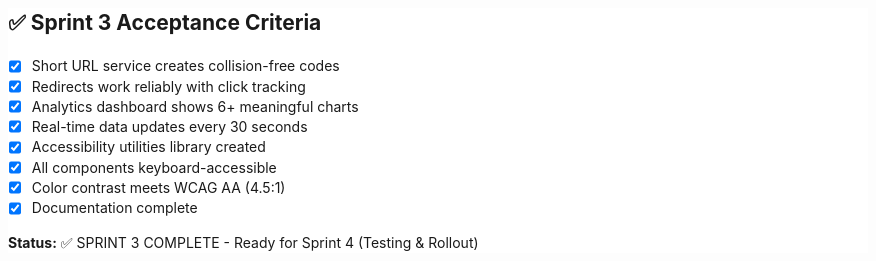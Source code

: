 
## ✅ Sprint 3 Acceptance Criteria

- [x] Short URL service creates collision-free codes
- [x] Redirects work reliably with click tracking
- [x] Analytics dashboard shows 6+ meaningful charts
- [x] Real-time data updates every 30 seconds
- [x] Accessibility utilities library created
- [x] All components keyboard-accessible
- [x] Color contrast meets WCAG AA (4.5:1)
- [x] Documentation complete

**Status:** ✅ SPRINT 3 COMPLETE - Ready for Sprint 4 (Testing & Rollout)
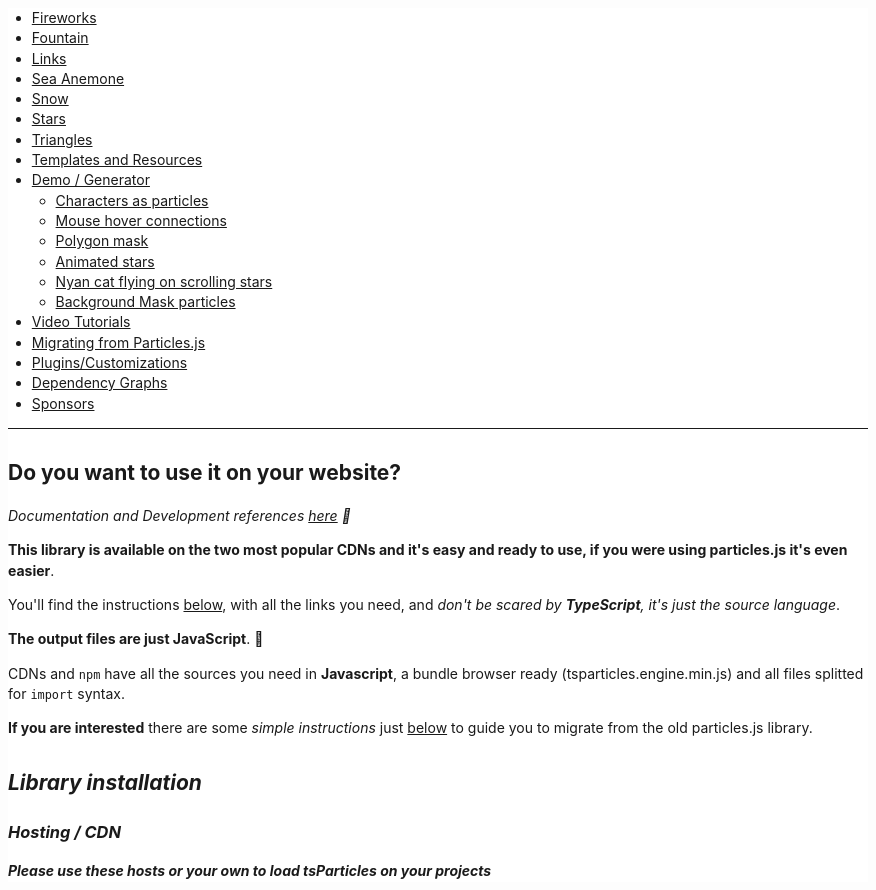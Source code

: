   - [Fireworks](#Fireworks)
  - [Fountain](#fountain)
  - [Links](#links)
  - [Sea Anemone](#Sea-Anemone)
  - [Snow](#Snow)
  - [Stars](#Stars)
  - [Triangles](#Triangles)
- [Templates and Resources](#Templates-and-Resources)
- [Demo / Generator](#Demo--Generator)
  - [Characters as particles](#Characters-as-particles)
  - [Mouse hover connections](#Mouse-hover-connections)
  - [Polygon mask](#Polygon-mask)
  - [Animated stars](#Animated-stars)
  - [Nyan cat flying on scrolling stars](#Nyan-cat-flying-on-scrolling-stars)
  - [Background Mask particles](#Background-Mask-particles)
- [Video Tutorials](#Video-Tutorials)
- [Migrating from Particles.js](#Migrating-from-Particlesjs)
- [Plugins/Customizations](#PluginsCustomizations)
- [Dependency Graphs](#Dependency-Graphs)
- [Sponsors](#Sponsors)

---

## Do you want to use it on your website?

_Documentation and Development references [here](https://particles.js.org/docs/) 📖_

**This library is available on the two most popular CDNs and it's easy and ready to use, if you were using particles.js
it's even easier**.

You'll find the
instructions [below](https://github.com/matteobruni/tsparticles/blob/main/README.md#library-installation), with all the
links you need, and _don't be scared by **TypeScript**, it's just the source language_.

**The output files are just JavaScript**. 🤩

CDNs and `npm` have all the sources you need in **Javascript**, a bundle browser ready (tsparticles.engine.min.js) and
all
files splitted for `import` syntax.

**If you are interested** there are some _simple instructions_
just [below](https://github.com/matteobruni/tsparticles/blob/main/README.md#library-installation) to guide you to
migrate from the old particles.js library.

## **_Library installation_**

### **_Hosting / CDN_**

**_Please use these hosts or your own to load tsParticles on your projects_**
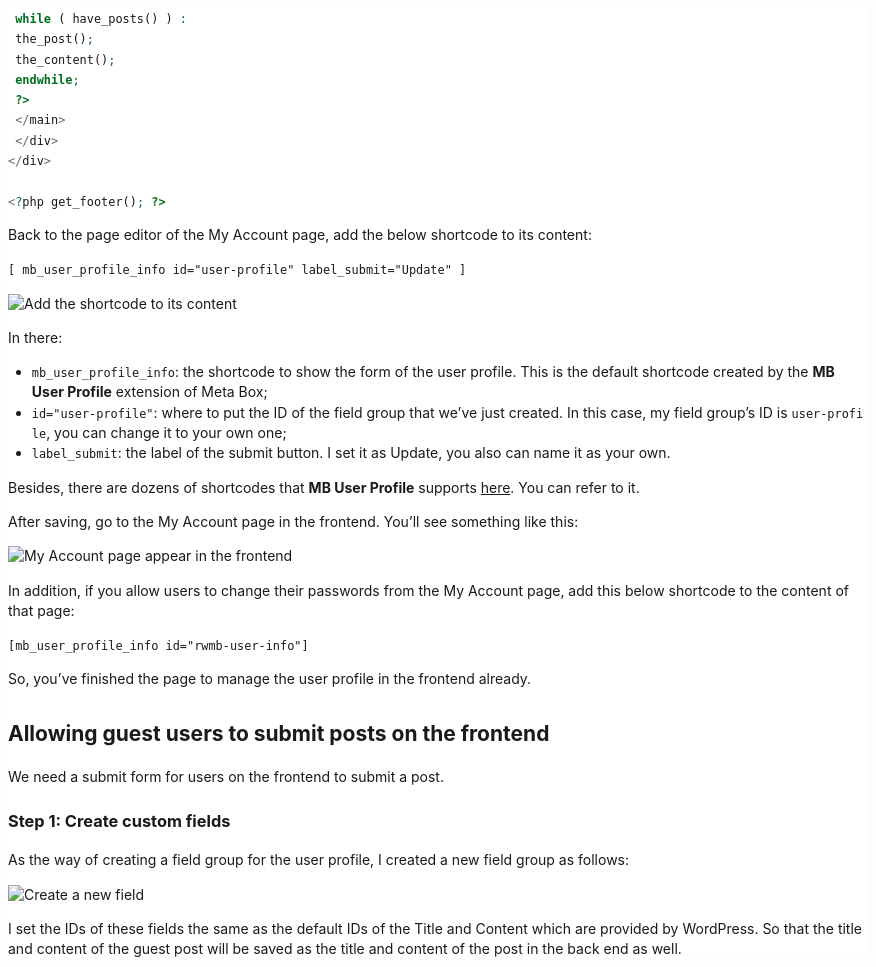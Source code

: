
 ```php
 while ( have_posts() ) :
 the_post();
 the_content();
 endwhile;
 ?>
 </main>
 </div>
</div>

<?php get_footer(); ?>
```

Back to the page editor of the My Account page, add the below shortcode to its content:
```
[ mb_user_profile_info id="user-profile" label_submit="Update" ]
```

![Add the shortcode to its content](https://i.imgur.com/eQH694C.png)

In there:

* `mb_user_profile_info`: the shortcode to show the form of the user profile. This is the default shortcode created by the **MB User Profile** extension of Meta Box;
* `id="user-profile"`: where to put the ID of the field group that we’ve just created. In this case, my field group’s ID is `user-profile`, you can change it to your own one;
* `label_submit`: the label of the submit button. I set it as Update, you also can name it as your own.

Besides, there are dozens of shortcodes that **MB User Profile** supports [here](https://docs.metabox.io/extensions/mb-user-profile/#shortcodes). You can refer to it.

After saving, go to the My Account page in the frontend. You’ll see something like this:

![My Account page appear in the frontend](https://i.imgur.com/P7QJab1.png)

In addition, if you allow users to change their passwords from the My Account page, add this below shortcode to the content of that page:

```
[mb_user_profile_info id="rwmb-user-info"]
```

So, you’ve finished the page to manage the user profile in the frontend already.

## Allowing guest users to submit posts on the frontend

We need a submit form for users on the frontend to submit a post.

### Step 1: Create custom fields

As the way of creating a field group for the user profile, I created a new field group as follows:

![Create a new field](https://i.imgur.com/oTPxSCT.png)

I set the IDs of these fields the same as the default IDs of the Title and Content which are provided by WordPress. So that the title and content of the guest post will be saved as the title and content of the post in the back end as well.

Problem -
Each line of the listing above that includes the word "users" should be copied.

Solution to this task -
In addition, if you allow users to change their passwords from the My Account page, add this below shortcode to the content of that page:
## Allowing guest users to submit posts on the frontend
We need a submit form for users on the frontend to submit a post.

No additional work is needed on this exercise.